Frustration at her opponent’s resolve and a lack of sleep led to a mid-match bout of crankiness from eighth seed Jelena Jankovic in her eventual straight sets win over Japan’s Kurumi Nara, on Hisense Arena.
“I worked hard physically and mentally,” said Jankovic of the 6-4, 7-5 victory over the 22-year-old baseliner. “I got so frustrated out there. I am sorry for yelling all over the place, I didn’t play too well today and my opponent played well. I am lucky to get through.”
It should have been straightforward, a first year in the main draw at Melbourne for Nara against a Serb playing her 41st consecutive Grand Slam tournament.
The diminutive Japanese, ranked number 74, has no real record of success at majors, her best offering to date coming at the US Open last year when she lost in the third round, coincidentally, to Jankovic in two sets.
Jankovic, the former world number two, is on the comeback trail after a dip in the rankings that saw her fall to number 22 in 2012 but her seeding and game has been trending steadily upward for the past 12 months.
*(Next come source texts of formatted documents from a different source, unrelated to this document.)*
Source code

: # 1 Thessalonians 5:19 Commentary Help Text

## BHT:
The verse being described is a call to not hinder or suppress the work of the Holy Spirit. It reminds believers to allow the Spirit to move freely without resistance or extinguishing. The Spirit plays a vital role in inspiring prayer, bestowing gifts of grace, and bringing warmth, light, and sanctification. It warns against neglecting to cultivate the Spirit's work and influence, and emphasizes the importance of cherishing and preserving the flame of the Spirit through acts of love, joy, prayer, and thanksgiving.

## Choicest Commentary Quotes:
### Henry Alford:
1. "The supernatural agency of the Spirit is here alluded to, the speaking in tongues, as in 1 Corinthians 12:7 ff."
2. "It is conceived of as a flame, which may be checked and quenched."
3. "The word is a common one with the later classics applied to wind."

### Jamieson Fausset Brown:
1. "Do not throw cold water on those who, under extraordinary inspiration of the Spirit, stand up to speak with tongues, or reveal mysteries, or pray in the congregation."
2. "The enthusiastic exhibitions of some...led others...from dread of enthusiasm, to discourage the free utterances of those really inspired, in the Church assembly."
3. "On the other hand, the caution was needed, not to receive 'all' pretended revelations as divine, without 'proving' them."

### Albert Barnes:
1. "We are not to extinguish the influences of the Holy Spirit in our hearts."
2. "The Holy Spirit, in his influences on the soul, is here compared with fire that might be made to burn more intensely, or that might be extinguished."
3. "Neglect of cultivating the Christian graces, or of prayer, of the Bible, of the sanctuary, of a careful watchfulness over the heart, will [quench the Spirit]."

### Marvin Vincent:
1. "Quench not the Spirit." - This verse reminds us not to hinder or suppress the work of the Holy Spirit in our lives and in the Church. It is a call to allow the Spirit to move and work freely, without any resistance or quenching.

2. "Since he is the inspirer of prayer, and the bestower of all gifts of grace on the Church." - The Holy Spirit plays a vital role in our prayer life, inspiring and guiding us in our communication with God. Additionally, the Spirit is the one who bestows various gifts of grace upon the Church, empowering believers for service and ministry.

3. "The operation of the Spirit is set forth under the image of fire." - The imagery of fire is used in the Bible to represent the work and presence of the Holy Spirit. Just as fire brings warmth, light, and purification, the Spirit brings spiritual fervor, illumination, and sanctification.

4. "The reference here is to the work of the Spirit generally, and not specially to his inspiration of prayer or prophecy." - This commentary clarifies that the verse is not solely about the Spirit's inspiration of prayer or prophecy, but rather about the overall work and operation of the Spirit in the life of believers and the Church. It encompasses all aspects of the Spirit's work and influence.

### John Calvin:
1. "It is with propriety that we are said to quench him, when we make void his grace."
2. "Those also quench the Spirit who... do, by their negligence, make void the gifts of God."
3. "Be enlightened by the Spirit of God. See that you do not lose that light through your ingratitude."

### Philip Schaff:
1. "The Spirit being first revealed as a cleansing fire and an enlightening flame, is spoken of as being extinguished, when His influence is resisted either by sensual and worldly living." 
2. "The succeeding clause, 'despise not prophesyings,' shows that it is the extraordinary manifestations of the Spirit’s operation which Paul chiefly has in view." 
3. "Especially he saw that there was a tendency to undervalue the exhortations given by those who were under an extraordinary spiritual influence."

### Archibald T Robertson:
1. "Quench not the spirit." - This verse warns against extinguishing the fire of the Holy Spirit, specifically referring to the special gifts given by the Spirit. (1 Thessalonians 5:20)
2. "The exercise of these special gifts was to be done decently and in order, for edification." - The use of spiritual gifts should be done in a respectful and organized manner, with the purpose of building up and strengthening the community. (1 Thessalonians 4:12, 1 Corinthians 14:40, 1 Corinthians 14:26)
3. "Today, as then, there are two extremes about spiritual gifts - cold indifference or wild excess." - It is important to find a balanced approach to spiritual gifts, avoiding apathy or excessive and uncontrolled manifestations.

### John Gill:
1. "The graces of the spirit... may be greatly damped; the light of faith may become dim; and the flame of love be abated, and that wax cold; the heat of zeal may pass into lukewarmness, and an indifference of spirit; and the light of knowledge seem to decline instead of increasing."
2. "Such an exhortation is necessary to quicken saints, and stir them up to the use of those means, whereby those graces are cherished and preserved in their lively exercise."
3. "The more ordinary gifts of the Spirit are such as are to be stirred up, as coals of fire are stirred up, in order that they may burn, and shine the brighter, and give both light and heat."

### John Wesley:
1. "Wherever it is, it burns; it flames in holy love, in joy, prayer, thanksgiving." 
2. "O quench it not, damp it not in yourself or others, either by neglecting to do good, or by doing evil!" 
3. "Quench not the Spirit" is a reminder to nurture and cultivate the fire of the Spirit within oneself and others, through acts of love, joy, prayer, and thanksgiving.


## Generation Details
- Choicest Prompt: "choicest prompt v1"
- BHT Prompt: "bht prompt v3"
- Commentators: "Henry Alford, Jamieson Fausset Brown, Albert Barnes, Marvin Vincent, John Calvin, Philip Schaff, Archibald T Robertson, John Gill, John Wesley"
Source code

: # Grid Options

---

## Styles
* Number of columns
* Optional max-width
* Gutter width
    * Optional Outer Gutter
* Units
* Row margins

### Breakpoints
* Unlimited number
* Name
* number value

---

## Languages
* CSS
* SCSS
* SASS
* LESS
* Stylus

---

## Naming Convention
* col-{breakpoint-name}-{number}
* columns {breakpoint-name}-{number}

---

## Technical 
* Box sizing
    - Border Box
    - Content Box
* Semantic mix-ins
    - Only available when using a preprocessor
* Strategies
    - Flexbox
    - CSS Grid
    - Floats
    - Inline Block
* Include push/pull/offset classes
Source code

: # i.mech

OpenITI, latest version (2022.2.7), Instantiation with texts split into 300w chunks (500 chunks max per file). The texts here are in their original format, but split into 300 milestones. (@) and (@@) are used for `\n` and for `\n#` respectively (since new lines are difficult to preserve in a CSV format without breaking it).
But the longer the set went on, the more the frustration got to Jankovic. First the sighs, then a shout and then the serve in the 170km plus territory. It took a lot just to hold serve in the first set, all first five games going to the receiver, a tendency to overhit by Jankovic the root of her early undoing.
It was with the score at 5-4 to Jankovic that the Serb chose the moment to hold her serve for just a second time in the set and the opening bout was hers, 6-4.
It had been a tentative beginning by both women, Jankovic patently the more physical but the desire to push and punish failing in its execution. Each time she smacked what should have been a winner, the feisty Nara clawed it back. The net result was invariably an even harder hit next time by Jankovic and invariably a miss.
Jankovic was becoming more and more agitated, a warning for on court coaching at 4-2 down in the second set alerting the crowd to her unease. “Jelena, if there’s any more communication, I’m going to have to do something,” said the umpire Kerrilyn Cramer.
The set meanwhile was drifting away from the Serb as Nara upped her attacking intent to force a 5-2 lead. It looked like a deciding set would prevail but a couple of overly eager drives for the baseline while attempting to serve out the set cost Nara dearly. A set point to Nara at 5-4 showcased the Japanese player's nerves even more as she hit high and beyond the baseline, her most glaring error of the day.
It was now a matter of time only after a break to love for Jankovic at 6-5, the Serb’s 10 years experience on the WTA tour pivotal as she held serve to move into a last eight clash with Romania’s Simona Halep, the number 11 seed and an altogether more testing proposition.
But who was Jankovic shouting at and why?
“I didn’t get the right amount of sleep and was really cranky,” she said. “It’s my fault. I was yelling at my brother Marko, he can put up with it. He does this face and I just want to slap it. I love him but on court he is the one who gets it all the time.”